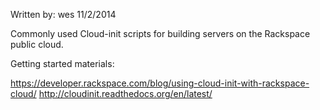 Written by: wes
11/2/2014

Commonly used Cloud-init scripts for building servers on the Rackspace public cloud. 

Getting started materials:

https://developer.rackspace.com/blog/using-cloud-init-with-rackspace-cloud/
http://cloudinit.readthedocs.org/en/latest/
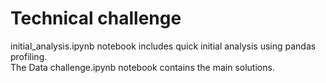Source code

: # Technical challenge

initial_analysis.ipynb notebook includes quick initial analysis using pandas profiling. <br>
The Data challenge.ipynb notebook contains the main solutions.
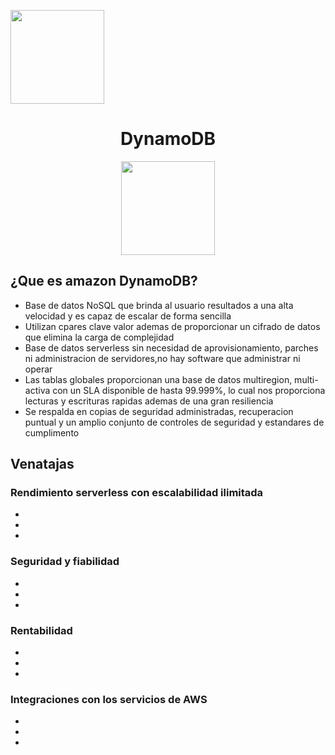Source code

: <p align="left""><img src="https://semanadelcannabis.cayetano.edu.pe/assets/img/logo-upch.png" width="150">
<h1 align="center">DynamoDB</h1>
</p>
<p align="center""><img src="https://upload.wikimedia.org/wikipedia/commons/f/fd/DynamoDB.png" width="150">
</p>

## ¿Que es amazon DynamoDB?

<ul>
<li>Base de datos NoSQL que brinda al usuario resultados a una alta velocidad y es capaz de escalar de forma sencilla</li>
<li>Utilizan cpares clave valor ademas de proporcionar un cifrado de datos que elimina la carga de complejidad</li>
<li>Base de datos serverless sin necesidad de aprovisionamiento, parches ni administracion de servidores,no hay software que administrar ni operar</li>
<li>Las tablas globales proporcionan una base de datos multiregion, multi-activa con un SLA disponible de hasta 99.999%, lo cual nos proporciona lecturas y escrituras rapidas ademas de una gran resiliencia</li>
<li>Se respalda en copias de seguridad administradas, recuperacion puntual y un amplio conjunto de controles de seguridad y estandares de cumplimento</li>

</ul>

## Venatajas
### Rendimiento serverless con escalabilidad ilimitada

<ul>
<li></li>
<li></li>
<li></li>
</ul>


### Seguridad y fiabilidad
<ul>
<li></li>
<li></li>
<li></li>
</ul>

### Rentabilidad
<ul>
<li></li>
<li></li>
<li></li>
</ul>

### Integraciones con los servicios de AWS
<ul>
<li></li>
<li></li>
<li></li>
</ul>
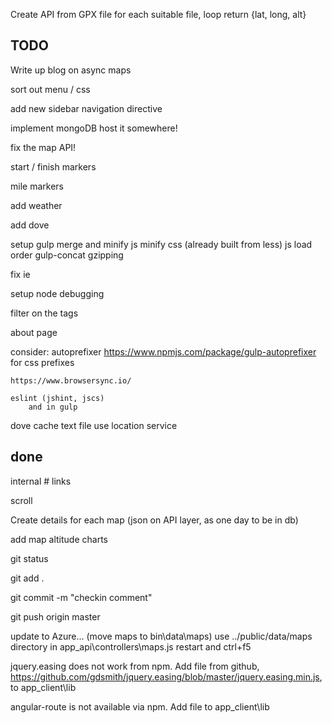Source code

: 

Create API from GPX file
	for each suitable file, loop
	return {lat, long, alt}


## TODO
Write up blog on async maps

sort out menu / css

add new sidebar navigation directive

implement mongoDB
	host it somewhere!

fix the map API!

start / finish markers

mile markers

add weather

add dove

setup gulp
	merge and minify js
	minify css (already built from less)
	js load order
	gulp-concat
	gzipping

fix ie

setup node debugging

filter on the tags

about page

consider:
	autoprefixer https://www.npmjs.com/package/gulp-autoprefixer for css prefixes

	https://www.browsersync.io/

	eslint (jshint, jscs)
		and in gulp

dove
	cache text file
	use location service



## done
internal # links

scroll

Create details for each map (json on API layer, as one day to be in db)

add map altitude charts




git status

git add .

git commit -m "checkin comment"

git push origin master


update to Azure...
	(move maps to bin\data\maps)
	use ../public/data/maps directory in app_api\controllers\maps.js
		restart and ctrl+f5




jquery.easing does not work from npm.  Add file from github, https://github.com/gdsmith/jquery.easing/blob/master/jquery.easing.min.js, to app_client\lib

angular-route is not available via npm.  Add file to app_client\lib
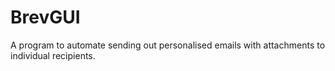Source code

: # BrevGUI
A program to automate sending out personalised emails with attachments to individual recipients.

########################################

■ **EXERCISE REQUIREMENTS**: In this listing, how many lines contain "public"? Give the number without explanation.

■ **TASK OUTPUT**: 2